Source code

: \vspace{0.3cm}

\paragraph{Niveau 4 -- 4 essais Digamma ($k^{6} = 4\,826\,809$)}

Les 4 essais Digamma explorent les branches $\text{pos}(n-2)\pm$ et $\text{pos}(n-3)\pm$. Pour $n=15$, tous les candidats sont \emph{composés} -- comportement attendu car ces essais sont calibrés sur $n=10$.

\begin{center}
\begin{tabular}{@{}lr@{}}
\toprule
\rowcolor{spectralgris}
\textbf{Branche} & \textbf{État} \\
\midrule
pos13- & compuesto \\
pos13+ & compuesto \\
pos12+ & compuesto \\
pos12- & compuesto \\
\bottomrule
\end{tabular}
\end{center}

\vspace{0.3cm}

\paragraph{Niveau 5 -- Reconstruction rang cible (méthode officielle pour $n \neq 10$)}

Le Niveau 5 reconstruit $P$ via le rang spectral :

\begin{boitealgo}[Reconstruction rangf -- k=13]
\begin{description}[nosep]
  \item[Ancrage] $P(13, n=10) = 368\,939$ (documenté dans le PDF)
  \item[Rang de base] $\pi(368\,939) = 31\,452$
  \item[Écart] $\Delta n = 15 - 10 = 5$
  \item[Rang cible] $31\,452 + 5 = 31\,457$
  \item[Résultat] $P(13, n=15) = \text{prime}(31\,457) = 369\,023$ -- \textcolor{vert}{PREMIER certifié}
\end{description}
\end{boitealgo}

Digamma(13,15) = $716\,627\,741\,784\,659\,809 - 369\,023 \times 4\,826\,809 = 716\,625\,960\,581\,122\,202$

*****

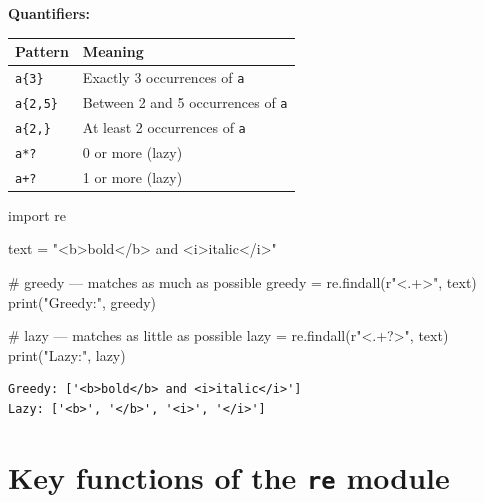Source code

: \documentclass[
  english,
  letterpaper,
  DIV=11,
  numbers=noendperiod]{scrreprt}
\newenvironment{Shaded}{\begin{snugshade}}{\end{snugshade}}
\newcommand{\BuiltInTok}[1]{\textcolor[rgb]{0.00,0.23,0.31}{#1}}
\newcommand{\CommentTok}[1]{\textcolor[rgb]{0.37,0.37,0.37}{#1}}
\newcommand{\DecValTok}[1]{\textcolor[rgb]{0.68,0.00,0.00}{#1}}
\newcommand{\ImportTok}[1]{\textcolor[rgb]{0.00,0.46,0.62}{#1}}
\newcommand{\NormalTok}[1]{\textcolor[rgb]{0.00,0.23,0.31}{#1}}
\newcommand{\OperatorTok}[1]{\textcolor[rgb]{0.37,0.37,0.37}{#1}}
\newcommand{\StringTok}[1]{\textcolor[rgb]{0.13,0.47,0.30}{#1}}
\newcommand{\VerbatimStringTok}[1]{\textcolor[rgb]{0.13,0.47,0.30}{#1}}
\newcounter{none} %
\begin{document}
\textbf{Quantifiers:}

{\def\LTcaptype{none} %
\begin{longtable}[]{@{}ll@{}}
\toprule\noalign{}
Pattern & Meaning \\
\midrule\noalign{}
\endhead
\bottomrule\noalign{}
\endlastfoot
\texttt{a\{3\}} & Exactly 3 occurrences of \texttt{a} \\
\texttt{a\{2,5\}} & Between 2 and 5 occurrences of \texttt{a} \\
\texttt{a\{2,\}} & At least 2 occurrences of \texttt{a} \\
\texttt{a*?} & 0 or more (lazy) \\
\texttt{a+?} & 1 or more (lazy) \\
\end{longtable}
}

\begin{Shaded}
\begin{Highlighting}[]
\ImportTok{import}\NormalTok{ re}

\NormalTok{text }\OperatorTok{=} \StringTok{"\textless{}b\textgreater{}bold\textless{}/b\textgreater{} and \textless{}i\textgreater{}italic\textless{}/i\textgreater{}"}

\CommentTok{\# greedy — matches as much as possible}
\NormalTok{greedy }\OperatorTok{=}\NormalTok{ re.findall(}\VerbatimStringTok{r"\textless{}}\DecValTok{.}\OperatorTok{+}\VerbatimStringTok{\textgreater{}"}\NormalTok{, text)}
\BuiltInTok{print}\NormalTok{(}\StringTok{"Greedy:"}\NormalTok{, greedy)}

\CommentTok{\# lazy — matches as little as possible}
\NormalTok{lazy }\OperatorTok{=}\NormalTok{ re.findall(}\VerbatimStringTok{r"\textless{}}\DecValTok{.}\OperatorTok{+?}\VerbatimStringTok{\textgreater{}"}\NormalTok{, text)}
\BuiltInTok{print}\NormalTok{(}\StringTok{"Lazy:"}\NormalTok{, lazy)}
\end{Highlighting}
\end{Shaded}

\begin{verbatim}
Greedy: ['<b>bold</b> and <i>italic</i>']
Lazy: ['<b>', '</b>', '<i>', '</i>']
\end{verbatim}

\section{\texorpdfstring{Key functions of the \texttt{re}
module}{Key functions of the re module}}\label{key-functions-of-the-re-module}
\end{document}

*****

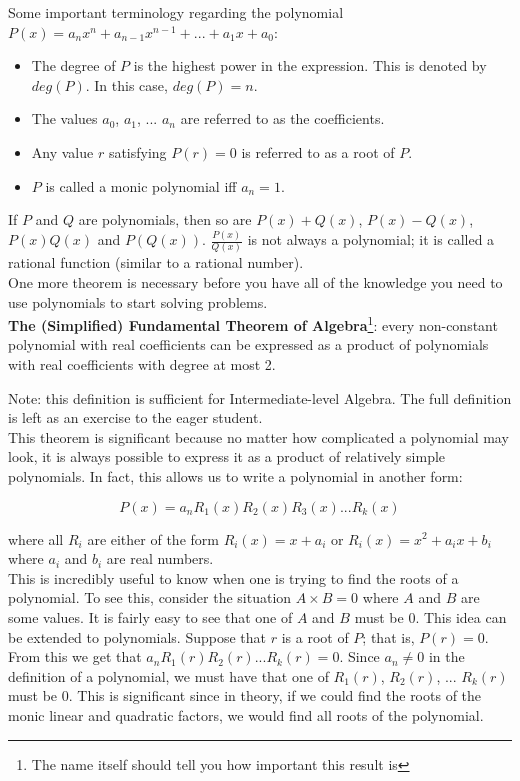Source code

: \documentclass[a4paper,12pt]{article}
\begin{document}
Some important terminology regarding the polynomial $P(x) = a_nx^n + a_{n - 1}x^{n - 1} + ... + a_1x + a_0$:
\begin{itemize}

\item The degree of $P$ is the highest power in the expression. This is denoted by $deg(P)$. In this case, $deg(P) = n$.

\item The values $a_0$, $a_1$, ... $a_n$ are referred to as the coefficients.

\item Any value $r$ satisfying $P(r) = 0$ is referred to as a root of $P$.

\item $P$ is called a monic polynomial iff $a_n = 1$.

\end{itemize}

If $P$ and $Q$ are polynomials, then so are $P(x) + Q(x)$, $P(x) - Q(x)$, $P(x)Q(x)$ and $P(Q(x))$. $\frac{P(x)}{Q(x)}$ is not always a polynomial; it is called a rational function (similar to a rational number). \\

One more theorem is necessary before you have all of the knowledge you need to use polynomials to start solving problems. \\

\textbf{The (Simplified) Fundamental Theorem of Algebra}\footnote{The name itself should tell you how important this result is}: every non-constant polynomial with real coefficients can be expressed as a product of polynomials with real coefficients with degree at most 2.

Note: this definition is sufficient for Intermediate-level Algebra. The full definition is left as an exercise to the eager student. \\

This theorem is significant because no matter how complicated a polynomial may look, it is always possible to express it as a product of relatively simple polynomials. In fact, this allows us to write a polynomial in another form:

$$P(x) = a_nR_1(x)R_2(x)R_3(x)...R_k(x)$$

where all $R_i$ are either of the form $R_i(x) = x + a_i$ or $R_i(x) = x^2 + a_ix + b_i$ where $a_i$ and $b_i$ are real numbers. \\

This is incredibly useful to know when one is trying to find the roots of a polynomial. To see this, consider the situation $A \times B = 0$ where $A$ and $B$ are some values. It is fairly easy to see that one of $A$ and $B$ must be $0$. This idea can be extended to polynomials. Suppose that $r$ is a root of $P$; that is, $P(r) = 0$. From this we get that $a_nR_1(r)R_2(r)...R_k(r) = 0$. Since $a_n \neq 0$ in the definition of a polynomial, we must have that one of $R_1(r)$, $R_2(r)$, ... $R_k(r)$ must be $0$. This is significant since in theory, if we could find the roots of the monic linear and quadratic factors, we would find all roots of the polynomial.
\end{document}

*****

■ **EXERCISE GOAL**
Look above for the line with "Note: this definition" and the line with "where all $R_i$"; transcribe both and all lines in between, exactly, and nothing else.

■ **TASK RESPONSE**
Note: this definition is sufficient for Intermediate-level Algebra. The full definition is left as an exercise to the eager student. \\

This theorem is significant because no matter how complicated a polynomial may look, it is always possible to express it as a product of relatively simple polynomials. In fact, this allows us to write a polynomial in another form:

$$P(x) = a_nR_1(x)R_2(x)R_3(x)...R_k(x)$$

where all $R_i$ are either of the form $R_i(x) = x + a_i$ or $R_i(x) = x^2 + a_ix + b_i$ where $a_i$ and $b_i$ are real numbers. \\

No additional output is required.